# Answers to exercises

In [1]:
import numpy

### 2.1 Load, transform and save data set

Load a data set from the internet, convert some of the data types of the columns, replace the missing values, select a subset of the columns, select a subset of the rows based on a condition, and then save the array to a file.

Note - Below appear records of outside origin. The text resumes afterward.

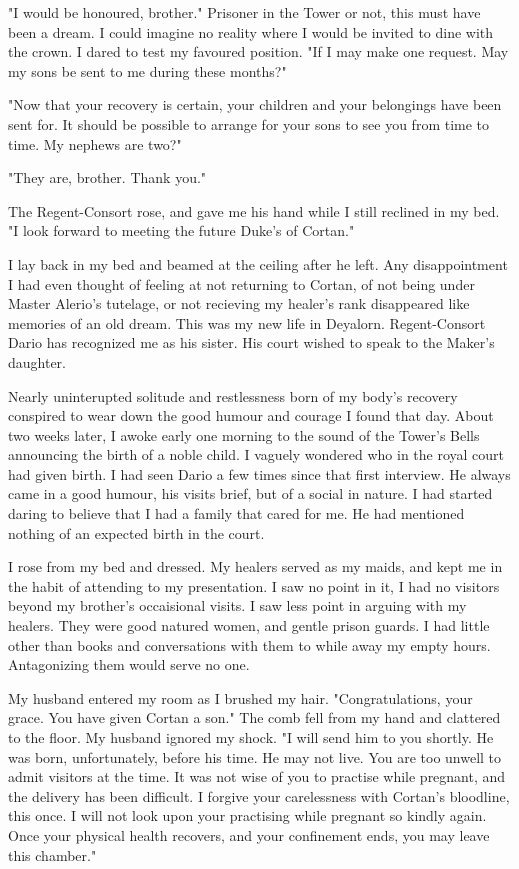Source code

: \documentclass{article}
\begin{document}
"I would be honoured, brother." Prisoner in the Tower or not, this must have been a dream. I could imagine no reality where I would be invited to dine with the crown. I dared to test my favoured position. "If I may make one request. May my sons be sent to me during these months?"

"Now that your recovery is certain, your children and your belongings have been sent for. It should be possible to arrange for your sons to see you from time to time. My nephews are two?"

"They are, brother. Thank you."

The Regent-Consort rose, and gave me his hand while I still reclined in my bed. "I look forward to meeting the future Duke's of Cortan."

I lay back in my bed and beamed at the ceiling after he left. Any disappointment I had even thought of feeling at not returning to Cortan, of not being under Master Alerio's tutelage, or not recieving my healer's rank disappeared like memories of an old dream. This was my new life in Deyalorn. Regent-Consort Dario has recognized me as his sister. His court wished to speak to the Maker's daughter. 

\vspace{.5cm}

Nearly uninterupted solitude and restlessness born of my body's recovery conspired to wear down the good humour and courage I found that day. About two weeks later, I awoke early one morning to the sound of the Tower's Bells announcing the birth of a noble child. I vaguely wondered who in the royal court had given birth. I had seen Dario a few times since that first interview. He always came in a good humour, his visits brief, but of a social in nature. I had started daring to believe that I had a family that cared for me. He had mentioned nothing of an expected birth in the court.

I rose from my bed and dressed. My healers served as my maids, and kept me in the habit of attending to my presentation. I saw no point in it, I had no visitors beyond my brother's occaisional visits. I saw less point in arguing with my healers. They were good natured women, and gentle prison guards. I had little other than books and conversations with them to while away my empty hours. Antagonizing them would serve no one. 

My husband entered my room as I brushed my hair. "Congratulations, your grace. You have given Cortan a son." The comb fell from my hand and clattered to the floor. My husband ignored my shock. "I will send him to you shortly. He was born, unfortunately, before his time. He may not live. You are too unwell to admit visitors at the time. It was not wise of you to practise while pregnant, and the delivery has been difficult. I forgive your carelessness with Cortan's bloodline, this once. I will not look upon your practising while pregnant so kindly again. Once your physical health recovers, and your confinement ends, you may leave this chamber."
\end{document}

One website where you can find a lot of data sets is:
http://archive.ics.uci.edu/ml/datasets.html

### 3.1) Transformation
Load the iris train data set. Make sure that the data set is uploaded on your Jupyter server. The features are in array X. The features are the length and the width of the sepals and petals. The lengths and widths are measured in centimetres. Suppose we want to create the following transformations:
- For the first feature (sepal lenght in cm) we want to transform it to inches (1 inch = 2,54 cm).
- For the second feature (sepal width in cm) we want to transform it to a range in between 0 and 1.
- For the third feature (petal length in cm) we want to transform it to a boolean expression indicating whether or not it is larger than the mean. (1 if larger than mean, and 0 otherwise). 
- For the fourth feature (petal width in cm) we want to transform it to the exponential function.

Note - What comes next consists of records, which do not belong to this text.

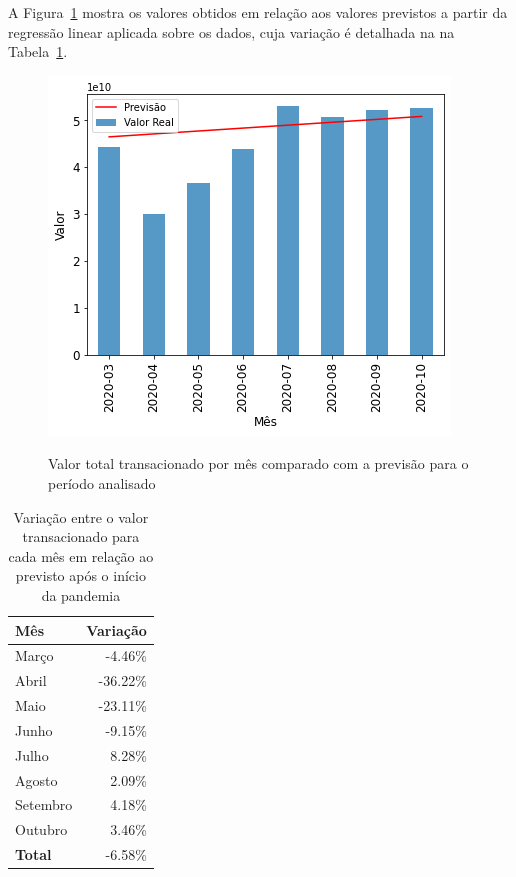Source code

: A Figura~\ref{fig:pandemia:base-de-dados-18.2-valor-total-vs-previsao} mostra os valores obtidos em relação aos valores previstos a partir da regressão linear aplicada sobre os dados, cuja variação é detalhada na na Tabela~\ref{tab:pandemia:valor-total-vs-previsao}.

\begin{figure}[htb]
	\centering
    \caption{Valor total transacionado por mês comparado com a previsão para o período analisado}
    \includegraphics[scale=0.7]{images/base-de-dados-18.2-valor-total-vs-previsao.png}
    \label{fig:pandemia:base-de-dados-18.2-valor-total-vs-previsao}
    \fdadospesquisa
\end{figure}

\begin{table}[htb]
\centering
\caption{Variação entre o valor transacionado para cada mês em relação ao previsto após o início da pandemia}
\label{tab:pandemia:valor-total-vs-previsao}
\begin{tabular}{lr}
\toprule
Mês & Variação \\
\midrule
Março &     -4.46\% \\
Abril &    -36.22\% \\
Maio &     -23.11\% \\
Junho &     -9.15\% \\
Julho &      8.28\% \\
Agosto &     2.09\% \\
Setembro &   4.18\% \\
Outubro &    3.46\% \\ \hline
\textbf{Total} & -6.58\% \\
\bottomrule
\end{tabular}
\fdadospesquisa
\end{table}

Normally, when you will use the features to train an algorithm you will not change every feature from the same metric to different metrics, but most of the time the other way around. Most of the time, you will change features such that they have the same metric and that they are normalized. For now it is a good exercise to practice some transformations.

In [48]:
import csv

def load_table(path):
    reader = csv.reader(open(path), delimiter=' ')
    return [ (row[0:-1], row[-1]) for row in reader ]

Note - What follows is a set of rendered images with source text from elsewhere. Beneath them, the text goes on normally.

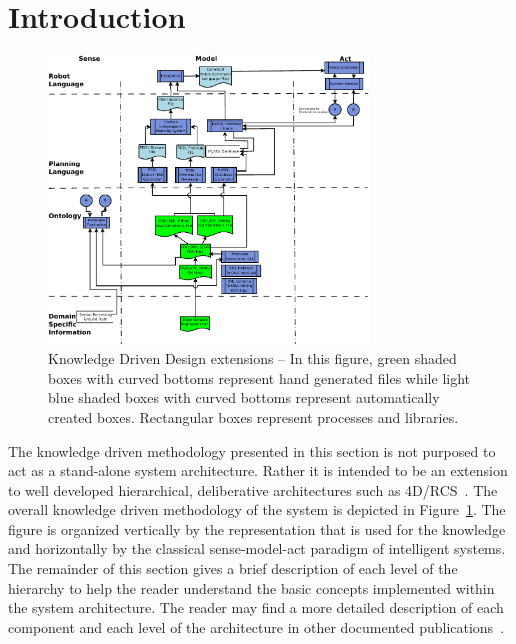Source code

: \section{Introduction}

\begin{figure}[!t!h!b!]
\centering
\includegraphics[width=8.5cm]{Figure/KnowledgeDrivenRobotics.pdf}
\caption{Knowledge Driven Design extensions -- In this figure, green shaded
  boxes with curved bottoms represent hand generated files while light blue
  shaded boxes with curved bottoms represent automatically created boxes.
  Rectangular boxes represent processes and libraries. }
\label{fig:methodology}
\end{figure}
The knowledge driven methodology presented in this section is not purposed
to act as a stand-alone system architecture. Rather it is intended to be an
extension to well developed hierarchical, deliberative architectures such
as 4D/RCS~\cite{Albus2000}. The overall knowledge driven methodology of the
system is depicted in Figure~\ref{fig:methodology}. The figure is organized
vertically by the representation that is used for the knowledge and
horizontally by the classical sense-model-act paradigm of intelligent
systems. The remainder of this section gives a brief description of each
level of the hierarchy to help the reader understand the basic concepts
implemented within the system architecture. The reader may find a more
detailed description of each component and each level of the architecture
in other documented
publications~\cite{NISTIR.Balakirsky,BALAKIRSKY.IROS.2012}.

X, Y = zip(*load_table('iris-train.txt'))
X = numpy.array(X, dtype='float')

X_new = X

# feature 1
X_new[:, 0] = X[:, 0] / 2.54
# feature 2
X_new[:, 1] = (X[:, 1] - X[:, 1].min()) / ( X[:, 1].max() - X[:, 1].min() )
# feature 3
X_new[:, 2] = (X[:, 2] >= numpy.mean(X[:, 2]))
# feature 4
X_new[:, 3] = numpy.exp(X[:, 3])

print(X_new[0:5, :])

[[ 2.16535433  0.18181818  1.          3.32011692]
 [ 2.20472441  0.22727273  1.          3.66929667]
 [ 1.92913386  0.40909091  0.          1.10517092]
 [ 2.20472441  0.27272727  1.          7.3890561 ]
 [ 2.36220472  0.          0.          2.71828183]]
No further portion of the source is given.